= Beginning of Section =

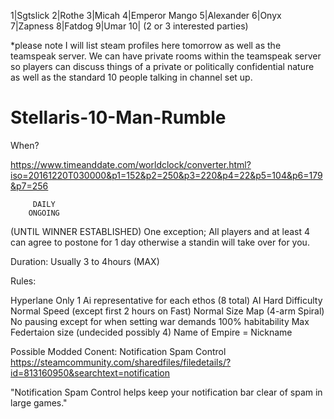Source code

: 1|Sgtslick
2|Rothe
3|Micah
4|Emperor Mango
5|Alexander
6|Onyx
7|Zapness
8|Fatdog
9|Umar
10| (2 or 3 interested parties)

*please note I will list steam profiles here tomorrow as well as the teamspeak server. We can have private rooms within the teamspeak server so players can discuss things of a private or politically confidential nature as well as the standard 10 people talking in channel set up. 


# Stellaris-10-Man-Rumble

When?

https://www.timeanddate.com/worldclock/converter.html?iso=20161220T030000&p1=152&p2=250&p3=220&p4=22&p5=104&p6=179&p7=256


         DAILY 
        ONGOING
(UNTIL WINNER ESTABLISHED)
One exception; All players and at least 4 can agree to postone for 1 day otherwise a standin will take over for you.

Duration:
Usually 3 to 4hours (MAX) 


Rules:

Hyperlane Only
1 Ai representative for each ethos (8 total) 
AI Hard Difficulty
Normal Speed (except first 2 hours on Fast)
Normal Size Map (4-arm Spiral)
No pausing except for when setting war demands
100% habitability
Max Federtaion size (undecided possibly 4)
Name of Empire = Nickname


Possible Modded Conent: Notification Spam Control
https://steamcommunity.com/sharedfiles/filedetails/?id=813160950&searchtext=notification

"Notification Spam Control helps keep your notification bar clear of spam in large games."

= End of Section =

-- YOUR OBJECTIVE --
Set the listing down again exactly, skipping each picture.

-- RESULT OF THIS TASK --
Source code

: 1|Sgtslick
2|Rothe
3|Micah
4|Emperor Mango
5|Alexander
6|Onyx
7|Zapness
8|Fatdog
9|Umar
10| (2 or 3 interested parties)

*please note I will list steam profiles here tomorrow as well as the teamspeak server. We can have private rooms within the teamspeak server so players can discuss things of a private or politically confidential nature as well as the standard 10 people talking in channel set up. 


# Stellaris-10-Man-Rumble

When?

https://www.timeanddate.com/worldclock/converter.html?iso=20161220T030000&p1=152&p2=250&p3=220&p4=22&p5=104&p6=179&p7=256


         DAILY 
        ONGOING
(UNTIL WINNER ESTABLISHED)
One exception; All players and at least 4 can agree to postone for 1 day otherwise a standin will take over for you.

Duration:
Usually 3 to 4hours (MAX) 


Rules:

Hyperlane Only
1 Ai representative for each ethos (8 total) 
AI Hard Difficulty
Normal Speed (except first 2 hours on Fast)
Normal Size Map (4-arm Spiral)
No pausing except for when setting war demands
100% habitability
Max Federtaion size (undecided possibly 4)
Name of Empire = Nickname


Possible Modded Conent: Notification Spam Control
https://steamcommunity.com/sharedfiles/filedetails/?id=813160950&searchtext=notification

"Notification Spam Control helps keep your notification bar clear of spam in large games."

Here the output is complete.